The three main events of the year are the local Summer Fair, the Easter processions and the Christmas festive season.
Every town and village has an annual summer fiesta which binds all sections of the community together in a frenzy of preparation and celebration. Towns and villages virtually shut down for the duration of the fair as everyone takes to the streets in their traditional Spanish finery. Women and girls prance in colourful frilly dresses while their men take advantage of bars set up in the street to drink and put the world to rights. Music and dancing continues long into the night followed by a few hours’ sleep before the next fair day dawns and the party can start again.
In Andalucía, the dates of some of the main local summer fairs are as follows.
Sévilla - 2 weeks after Easter
Córdoba - Last Week in May
Marbella - Second week in June
Estepona - First week in July
Málaga - Third week in August
Mijas - Second week in September
Torremolinos - Last week in September
Fuengirola - First week in October
San Pedro - Third week in October
In Spain the 24th of December is an important day for most, as families get together to eat a traditional meal. Christmas day is a quiet day although many restaurants and bars remain open. January the 6th is Three Kings day and the climax of the festive season in Spain. The procession on the evening of January the 5th is not to be missed if you have children. The Three Kings ride through the streets on floats, accompanied by local children in a re-enactment of the journey to deliver gifts to Jesus.
This sight of visual splendour may be missed by your children who are likely to be throwing themselves to the floor in an attempt to collect several hundred of the thousands of sweets that fly through the air throughout the procession. Some eager parents have been known to take an umbrella with them, not to protect against rain, but rather to collect sweets in the bulk amounts allowed for by an upturned umbrella. Join in and enjoy the sweets but do beware of older boys who have perfected their aim and can deliver a boiled sweet like a bullet.

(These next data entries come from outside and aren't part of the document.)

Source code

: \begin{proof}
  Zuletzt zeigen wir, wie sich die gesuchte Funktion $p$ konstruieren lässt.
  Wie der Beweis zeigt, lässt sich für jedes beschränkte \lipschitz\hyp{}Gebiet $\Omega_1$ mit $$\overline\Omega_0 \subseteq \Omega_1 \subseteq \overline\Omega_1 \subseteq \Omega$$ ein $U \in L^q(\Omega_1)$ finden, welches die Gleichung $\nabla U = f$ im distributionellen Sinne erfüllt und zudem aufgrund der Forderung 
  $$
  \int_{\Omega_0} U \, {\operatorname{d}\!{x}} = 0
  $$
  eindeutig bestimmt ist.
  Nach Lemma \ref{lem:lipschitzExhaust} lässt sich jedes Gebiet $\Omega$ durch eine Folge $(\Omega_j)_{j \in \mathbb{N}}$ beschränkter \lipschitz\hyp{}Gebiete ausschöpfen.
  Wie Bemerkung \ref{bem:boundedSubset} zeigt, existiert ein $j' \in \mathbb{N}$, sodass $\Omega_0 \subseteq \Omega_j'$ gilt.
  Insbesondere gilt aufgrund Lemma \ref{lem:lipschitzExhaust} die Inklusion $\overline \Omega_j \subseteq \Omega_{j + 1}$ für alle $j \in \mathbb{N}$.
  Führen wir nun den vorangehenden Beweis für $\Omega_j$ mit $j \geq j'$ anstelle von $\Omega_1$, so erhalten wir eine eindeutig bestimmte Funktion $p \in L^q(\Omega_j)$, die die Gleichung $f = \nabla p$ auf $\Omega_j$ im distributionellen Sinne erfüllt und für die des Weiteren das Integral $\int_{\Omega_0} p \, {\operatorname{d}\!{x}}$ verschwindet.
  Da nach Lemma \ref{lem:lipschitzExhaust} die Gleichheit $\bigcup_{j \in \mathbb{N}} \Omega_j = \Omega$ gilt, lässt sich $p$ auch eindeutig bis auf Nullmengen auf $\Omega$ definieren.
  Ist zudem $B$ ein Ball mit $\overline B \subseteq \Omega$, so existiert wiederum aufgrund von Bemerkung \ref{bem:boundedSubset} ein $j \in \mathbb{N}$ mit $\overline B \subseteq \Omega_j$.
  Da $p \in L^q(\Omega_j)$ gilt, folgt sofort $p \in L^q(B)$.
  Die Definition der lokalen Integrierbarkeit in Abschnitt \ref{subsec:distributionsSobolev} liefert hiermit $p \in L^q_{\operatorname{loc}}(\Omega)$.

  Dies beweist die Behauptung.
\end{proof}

This is also the day that Spanish children receive their gifts from the Three Kings, their equivalent of the stocking that Father Christmas delivers on Christmas Eve. However, the multi-cultural nature of Southern Spain means that some lucky children receive a visit from both benefactors. The 6th of January is a Spanish holiday when children can enjoy their new gifts and parents can recover from their sweet inflicted bruises.
Easter – Semana Santa
Every town in Spain marks this week with spectacular processions through the streets of models of Christ on the Cross and his mourning mother the Virgin Mary. Much time and effort goes into the creation of these scenes and indeed the creators of the most elaborate costumes and decorations may have been working on them the entire year. The parades leave from the towns' churches and wind slowly along the streets. The serious nature of this fiesta means that drinking and celebrating is unlikely to attract approval and fireworks are strictly a no-no.
The most outstanding Easter week processions are those in Sévilla, Málaga, Córdoba and Granada, although the spectacle is worth seeing in any town or village.